Our next discussion was how best to retrieve the stuck #3 cam. The rappel had taken us to lookers right of the cam. Getting there would require a lateral traverse of at least 25 feet. I’d then need to anchor myself with another cam to keep from penduluming across the rock face. I played out the physics in my mind, watching myself careen uncontrollably when I made a misstep on the traverse. While I very much subscribe to a no cam left behind philosophy (a product of my incredible cheapness) and while I felt personally responsible for having gotten the cam stuck, the sun was setting. The prospect of careening through darkness was unnerving and as Sarah sagely put it, “probably not worth it.”

The cam was stuck, or at least, it had yet to move until another party with superior cam unsticking skills climbed the route and claimed it as booty.

The rest of the rappel went smoothly. The sky was a deep blue green when we reached the ground, and we hiked out in the dark.


This was only the beginning of our misadventures with getting things stuck in Red Rocks. The following day, we got our rope stuck pulling it from the top of Mushroom People. The rope wrapped around a horn protruding from the rock face and would not come down no matter how hard we tugged. Later that day, we learned that we were stuck in Vegas on our cross-country road trip until Sarah could determine if they’d refill her prescription or if she needed to return to LA for blood tests. The following day, we got the rope stuck rappelling the crux pitch of The Night Crawler and had to wait for the party behind us to climb the pitch and toss the rope down. Dan and Monica of Los Angeles were very kind and did not make us feel inept for what was clearly becoming a chronic problem.

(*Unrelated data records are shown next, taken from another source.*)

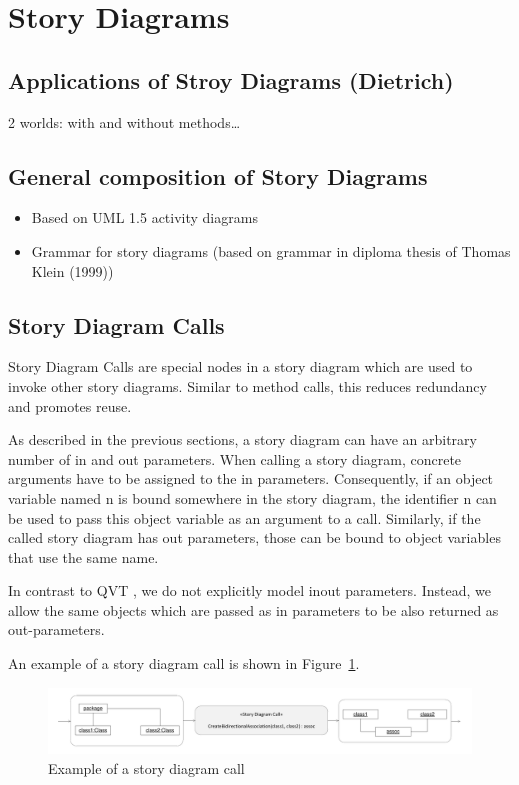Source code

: \section{Story Diagrams} \label{sec:StoryDiagrams}

\subsection{Applications of Stroy Diagrams (Dietrich)}
2 worlds: with and without methods\ldots

\subsection{General composition of Story Diagrams}
\begin{itemize}
  \item Based on UML 1.5 activity diagrams
  \item Grammar for story diagrams (based on grammar in diploma thesis of Thomas Klein (1999))
\end{itemize}

\subsection{Story Diagram Calls}

Story Diagram Calls are special nodes in a story diagram which are used to invoke other story diagrams. Similar to method calls, this reduces redundancy and promotes reuse.

As described in the previous sections, a story diagram can have an arbitrary number of in and out parameters. When calling a story diagram, concrete arguments have to be assigned to the in parameters. Consequently, if an object variable named n is bound somewhere in the story diagram, the identifier n can be used to pass this object variable as an argument to a call. Similarly, if the called story diagram has out parameters, those can be bound to object variables that use the same name.

In contrast to QVT \cite{QVT}, we do not explicitly model inout parameters. Instead, we allow the same objects which are passed as in parameters to be also returned as out-parameters.

An example of a story diagram call is shown in Figure~\ref{fig:call}.

\begin{figure}[htb]
\begin{center}
  \includegraphics[width=\textwidth]{figures/StoryDiagramCall}
  \caption{Example of a story diagram call}
  \label{fig:call}
\end{center}
\end{figure}

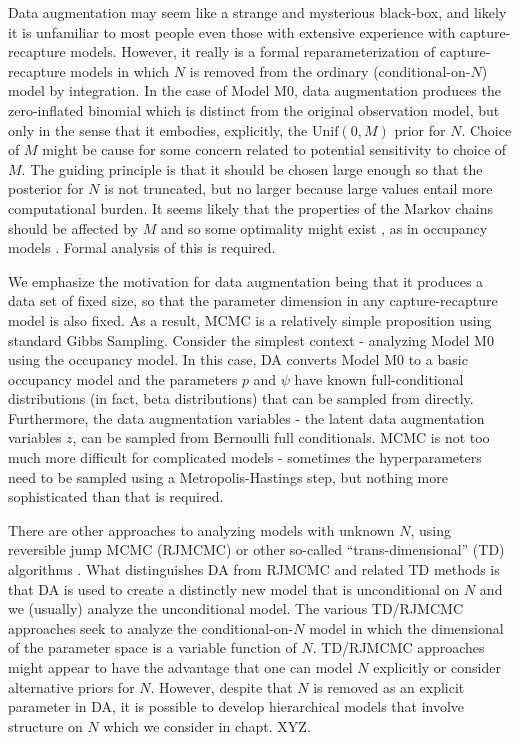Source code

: Data augmentation may seem like a strange and mysterious black-box,
and likely it is unfamiliar to most people even those with extensive
experience with capture-recapture models. However, it really is a
formal reparameterization of capture-recapture models in which $N$ is
removed from the ordinary (conditional-on-$N$) model by integration.
In the case of Model M0, data augmentation produces the zero-inflated
binomial which is distinct from the original observation model, but
only in the sense that it embodies, explicitly, the $\mbox{Unif}(0,M)$
prior for $N$.  Choice of $M$ might be cause for some concern related
to potential sensitivity to choice of $M$. The guiding principle is
that it should be chosen large enough so that the posterior for $N$ is
not truncated, but no larger because large values entail more
computational burden. It seems likely that the properties of the
Markov chains should be affected by $M$ and so some optimality might
exist \citep{gopalaswamy_etal:2012}, as in occupancy models
\citep{mackenzie_royle:2005}. Formal analysis of this is required.


We emphasize the motivation for data augmentation being that it
produces a data set of fixed size, so that the parameter dimension in
any capture-recapture model is also fixed.  As a result, MCMC is a
relatively simple proposition using standard Gibbs Sampling.  Consider
the simplest context - analyzing Model M0 using the occupancy
model. In this case, DA converts Model M0 to a basic occupancy model
and the parameters $p$ and $\psi$ have known full-conditional
distributions (in fact, beta distributions) that can be sampled from
directly.  Furthermore, the data augmentation variables - the latent
data augmentation variables $z$, can be sampled from Bernoulli full
conditionals. MCMC is not too much more difficult for complicated
models - sometimes the hyperparameters need to be sampled using a
Metropolis-Hastings step, but nothing more sophisticated than that is
required.

There are other approaches to analyzing models with unknown $N$, using
reversible jump MCMC (RJMCMC) or other so-called ``trans-dimensional''
(TD) algorithms
 \citep{durban_elston:2005, king_brooks:2001, king_etal:2008,
schofield_barker:2008, wright_etal:2009}. What distinguishes DA from RJMCMC and
related TD methods is that DA is used to create a distinctly new model
that is unconditional on $N$ and we (usually) analyze the
unconditional model. The various TD/RJMCMC approaches seek to analyze
the conditional-on-$N$ model in which the dimensional of the parameter
space is a variable function of $N$. TD/RJMCMC approaches might appear
to have the advantage that one can model $N$ explicitly or consider
alternative priors for $N$. However, despite that $N$ is removed as an
explicit parameter in DA, it is possible to develop hierarchical
models that involve structure on $N$ \citep{converse_royle:2010,
  royle_etal:2011ms} which we consider in chapt.  XYZ.

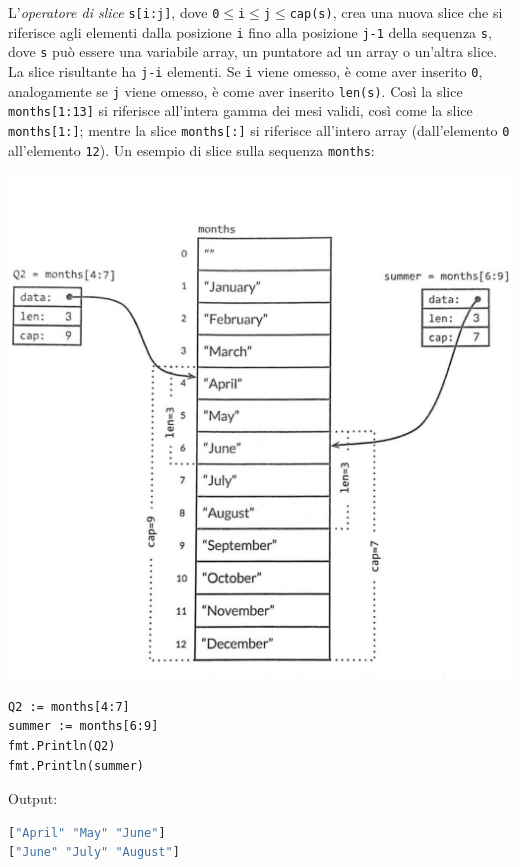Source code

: \documentclass[../../thesis.tex]{subfiles}
\begin{document}
    L'\textit{operatore di slice} \verb"s[i:j]", dove \verb"0"$\le$\verb"i"$\le$\verb"j"$\le$\verb"cap(s)", crea una nuova slice che si riferisce agli elementi dalla posizione \verb"i" fino alla posizione \verb"j-1" della sequenza \verb"s", dove \verb"s" può essere una variabile array, un puntatore ad un array o un'altra slice.
    La slice risultante ha \verb"j-i" elementi.
    Se \verb"i" viene omesso, è come aver inserito \verb"0", analogamente se \verb"j" viene omesso, è come aver inserito \verb"len(s)".
    Così la slice \verb"months[1:13]" si riferisce all'intera gamma dei mesi validi, così come la slice \verb"months[1:]"; mentre la slice \verb"months[:]" si riferisce all'intero array (dall'elemento \verb"0" all'elemento \verb"12").
    Un esempio di slice sulla sequenza \verb"months":
    \begin{center}
        \includegraphics[scale = 0.25]{figures/figura-4.1}
    \end{center}
    \begin{lstlisting}[frame = single,label={lst:lstlisting3-2.2}]
Q2 := months[4:7]
summer := months[6:9]
fmt.Println(Q2)
fmt.Println(summer)
    \end{lstlisting}
    Output:
    \begin{lstlisting}[language = bash, frame = L,label={lst:lstlisting3-2.3}]
["April" "May" "June"]
["June" "July" "August"]
    \end{lstlisting}
\end{document}

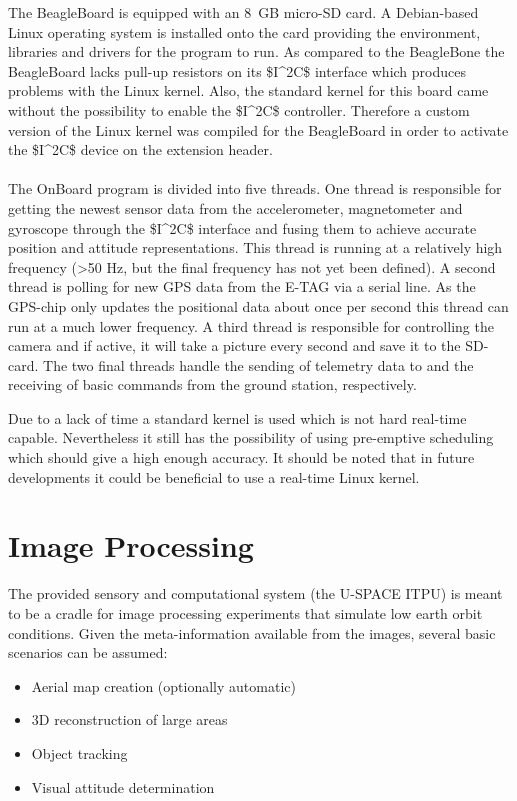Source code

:The BeagleBoard is equipped with an 8~GB micro-\ac{SD} card. A Debian-based Linux operating system is installed onto the card providing the environment, libraries and drivers for the program to run. As compared to the BeagleBone the
BeagleBoard lacks pull-up resistors on its \ac{$I^2C$} interface which produces problems with the Linux kernel. Also, the standard kernel for this board came without the possibility to enable the \ac{$I^2C$} controller. Therefore a custom version of the Linux kernel was compiled for the BeagleBoard in order to activate the \ac{$I^2C$} device on the extension header. 
\\
\\
The OnBoard program is divided into five threads. One thread is responsible for getting the newest sensor data from the accelerometer, magnetometer and gyroscope through the \ac{$I^2C$} interface and fusing them to achieve accurate position and attitude representations. This thread is running at a relatively high frequency (>50 Hz, but the final frequency has not yet been defined).  A second thread is polling for new \ac{GPS} data from the E-TAG via a serial line. As the \ac{GPS}-chip only updates the positional data about once per second this thread can run at a much lower frequency. A third thread is responsible for controlling the camera and if active, it will take a picture every second and save it to the \ac{SD}-card. The two final threads handle the sending of telemetry data to and the receiving of basic commands from the ground station, respectively.

\noindent
Due to a lack of time a standard kernel is used which is not hard real-time capable. Nevertheless it still has the possibility of using pre-emptive scheduling which should give a high enough accuracy. It should be noted that in future
developments it could be beneficial to use a real-time Linux kernel.

\FloatBarrier
\section{Image Processing}

The provided sensory and computational system (the \ac{U-SPACE} \ac{ITPU}) is meant to be a cradle for image processing experiments that simulate low earth orbit conditions. Given the meta-information available from the images, several basic scenarios can be assumed:

\begin{itemize}
\item Aerial map creation (optionally automatic)
\item 3D reconstruction of large areas
\item Object tracking
\item Visual attitude determination
\end{itemize}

At this point, it began to feel like everything in my life was stagnating, flat-lining, stuck. Not only were we stuck in Vegas with what seemed to be a proclivity for getting everything we owned stuck in the rock, but I was also stuck in life, unable to pick a path forward. I realized I’d felt a little stuck ever since I’d graduated from college. Up until that point in my life, I’d been on a path, making steady forward progress. Post college, I’d lost that path. I remembered a discussion with a friend who was ecstatic to have graduated and said he’d never felt more free; he could do whatever he wanted, go wherever he wanted. For me, that was the problem. But perhaps, like the cam we’d left behind, I was not stuck; I just had yet to move. My sense of stagnation was a mental state and only real as long as I believed it.

I excitedly related my breakthrough to Sarah who pointed out that walking a path, while it might not equate to stagnation, was certainly not freedom. In a sense, I was never really free.

Prescription in hand, we hit the road again, heading north to the Utah high desert.